Start of Material provided

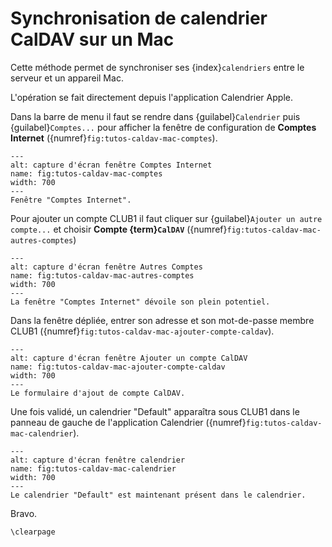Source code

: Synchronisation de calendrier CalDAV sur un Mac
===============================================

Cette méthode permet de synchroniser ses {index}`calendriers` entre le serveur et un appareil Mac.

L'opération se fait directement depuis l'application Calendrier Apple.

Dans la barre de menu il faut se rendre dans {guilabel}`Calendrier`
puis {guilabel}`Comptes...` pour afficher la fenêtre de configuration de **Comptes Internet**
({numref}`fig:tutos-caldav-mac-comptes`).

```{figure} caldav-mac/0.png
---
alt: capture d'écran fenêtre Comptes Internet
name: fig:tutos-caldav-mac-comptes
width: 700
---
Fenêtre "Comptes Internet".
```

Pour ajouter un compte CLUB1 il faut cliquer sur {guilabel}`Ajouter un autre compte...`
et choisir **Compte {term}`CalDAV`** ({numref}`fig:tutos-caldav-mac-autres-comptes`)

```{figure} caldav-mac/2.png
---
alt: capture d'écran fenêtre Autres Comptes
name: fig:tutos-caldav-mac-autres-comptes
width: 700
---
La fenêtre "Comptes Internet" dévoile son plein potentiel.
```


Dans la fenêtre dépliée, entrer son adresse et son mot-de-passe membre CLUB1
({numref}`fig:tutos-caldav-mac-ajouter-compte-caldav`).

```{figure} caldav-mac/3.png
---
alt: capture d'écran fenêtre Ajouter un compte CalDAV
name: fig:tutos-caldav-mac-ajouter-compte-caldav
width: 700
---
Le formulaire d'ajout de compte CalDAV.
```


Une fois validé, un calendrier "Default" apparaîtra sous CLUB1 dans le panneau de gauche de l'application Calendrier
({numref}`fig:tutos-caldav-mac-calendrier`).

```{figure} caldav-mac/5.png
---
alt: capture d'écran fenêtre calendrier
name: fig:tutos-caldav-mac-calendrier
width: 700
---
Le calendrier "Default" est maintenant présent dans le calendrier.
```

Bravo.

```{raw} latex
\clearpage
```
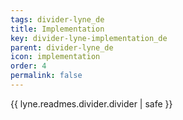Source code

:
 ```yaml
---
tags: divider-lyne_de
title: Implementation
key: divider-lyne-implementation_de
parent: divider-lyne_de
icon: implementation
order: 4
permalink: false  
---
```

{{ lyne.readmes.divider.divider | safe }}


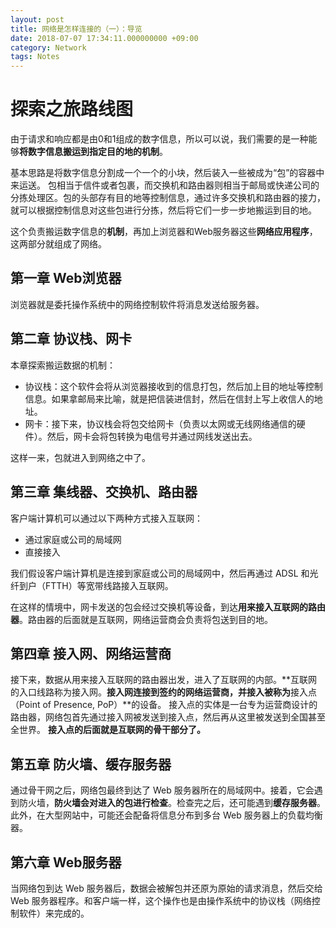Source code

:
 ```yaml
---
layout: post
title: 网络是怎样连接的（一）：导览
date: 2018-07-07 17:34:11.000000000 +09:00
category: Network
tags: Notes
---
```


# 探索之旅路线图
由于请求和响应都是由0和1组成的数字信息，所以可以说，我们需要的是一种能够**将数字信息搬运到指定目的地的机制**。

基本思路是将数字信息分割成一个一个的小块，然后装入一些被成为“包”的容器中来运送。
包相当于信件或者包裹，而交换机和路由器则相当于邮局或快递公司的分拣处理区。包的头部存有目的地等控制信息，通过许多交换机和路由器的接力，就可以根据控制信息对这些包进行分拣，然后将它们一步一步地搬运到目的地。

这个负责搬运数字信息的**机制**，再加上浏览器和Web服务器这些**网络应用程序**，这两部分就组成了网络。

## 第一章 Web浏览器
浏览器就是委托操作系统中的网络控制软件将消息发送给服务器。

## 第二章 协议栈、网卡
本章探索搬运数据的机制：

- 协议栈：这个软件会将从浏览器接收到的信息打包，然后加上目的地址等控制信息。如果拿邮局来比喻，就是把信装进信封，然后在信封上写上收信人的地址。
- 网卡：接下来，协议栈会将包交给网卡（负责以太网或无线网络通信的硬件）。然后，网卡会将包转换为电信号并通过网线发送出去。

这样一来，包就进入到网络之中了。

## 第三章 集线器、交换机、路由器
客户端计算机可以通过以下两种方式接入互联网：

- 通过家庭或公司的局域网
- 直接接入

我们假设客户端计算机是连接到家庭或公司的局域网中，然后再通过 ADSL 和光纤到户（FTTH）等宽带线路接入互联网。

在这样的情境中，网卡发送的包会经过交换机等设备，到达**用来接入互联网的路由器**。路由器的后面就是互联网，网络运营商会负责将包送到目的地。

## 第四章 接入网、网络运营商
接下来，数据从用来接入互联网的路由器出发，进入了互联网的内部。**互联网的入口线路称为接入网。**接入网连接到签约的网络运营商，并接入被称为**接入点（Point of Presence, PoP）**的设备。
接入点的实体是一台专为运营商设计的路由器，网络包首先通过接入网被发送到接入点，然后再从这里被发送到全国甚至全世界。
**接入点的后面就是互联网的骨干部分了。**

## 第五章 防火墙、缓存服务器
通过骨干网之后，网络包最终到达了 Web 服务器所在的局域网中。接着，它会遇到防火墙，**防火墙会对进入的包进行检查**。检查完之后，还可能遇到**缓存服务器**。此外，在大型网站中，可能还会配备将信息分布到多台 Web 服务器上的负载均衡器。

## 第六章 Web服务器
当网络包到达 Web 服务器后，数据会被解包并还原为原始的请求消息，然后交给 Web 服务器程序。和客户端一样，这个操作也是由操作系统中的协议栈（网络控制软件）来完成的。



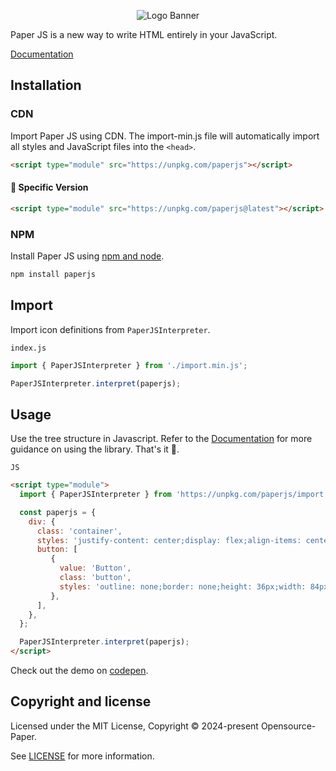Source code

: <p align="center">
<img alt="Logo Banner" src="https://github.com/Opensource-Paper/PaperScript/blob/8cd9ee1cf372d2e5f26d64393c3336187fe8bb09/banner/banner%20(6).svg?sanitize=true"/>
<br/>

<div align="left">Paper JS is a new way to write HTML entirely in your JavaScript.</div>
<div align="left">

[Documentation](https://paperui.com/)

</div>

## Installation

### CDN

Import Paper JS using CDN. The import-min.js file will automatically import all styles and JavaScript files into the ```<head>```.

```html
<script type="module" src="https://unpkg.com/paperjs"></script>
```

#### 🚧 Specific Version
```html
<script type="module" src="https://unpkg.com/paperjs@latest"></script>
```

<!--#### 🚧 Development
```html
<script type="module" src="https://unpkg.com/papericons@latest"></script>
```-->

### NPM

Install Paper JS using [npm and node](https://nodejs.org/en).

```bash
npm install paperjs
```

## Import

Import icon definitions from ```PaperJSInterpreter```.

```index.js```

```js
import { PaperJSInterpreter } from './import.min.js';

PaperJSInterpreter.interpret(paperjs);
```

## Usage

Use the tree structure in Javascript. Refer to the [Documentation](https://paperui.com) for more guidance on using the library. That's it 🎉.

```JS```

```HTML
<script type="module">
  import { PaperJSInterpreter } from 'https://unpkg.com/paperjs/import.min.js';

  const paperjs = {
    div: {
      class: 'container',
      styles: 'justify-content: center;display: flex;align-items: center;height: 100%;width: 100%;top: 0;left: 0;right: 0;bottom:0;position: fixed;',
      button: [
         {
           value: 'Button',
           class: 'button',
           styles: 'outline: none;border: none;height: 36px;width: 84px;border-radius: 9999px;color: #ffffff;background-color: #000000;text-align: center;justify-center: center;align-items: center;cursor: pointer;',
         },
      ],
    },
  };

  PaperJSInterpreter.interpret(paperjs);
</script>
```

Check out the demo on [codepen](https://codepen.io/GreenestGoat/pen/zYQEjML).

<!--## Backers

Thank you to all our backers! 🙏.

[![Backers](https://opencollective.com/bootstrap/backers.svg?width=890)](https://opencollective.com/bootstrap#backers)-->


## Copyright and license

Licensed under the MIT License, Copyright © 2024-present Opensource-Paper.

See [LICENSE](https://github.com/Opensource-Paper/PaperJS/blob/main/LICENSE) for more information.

End of Material provided

# Brief:
The lines that mention the word "unpkg" should be pulled from the records above.

# Response:
<script type="module" src="https://unpkg.com/paperjs"></script>
<script type="module" src="https://unpkg.com/paperjs@latest"></script>
<script type="module" src="https://unpkg.com/papericons@latest"></script>
  import { PaperJSInterpreter } from 'https://unpkg.com/paperjs/import.min.js';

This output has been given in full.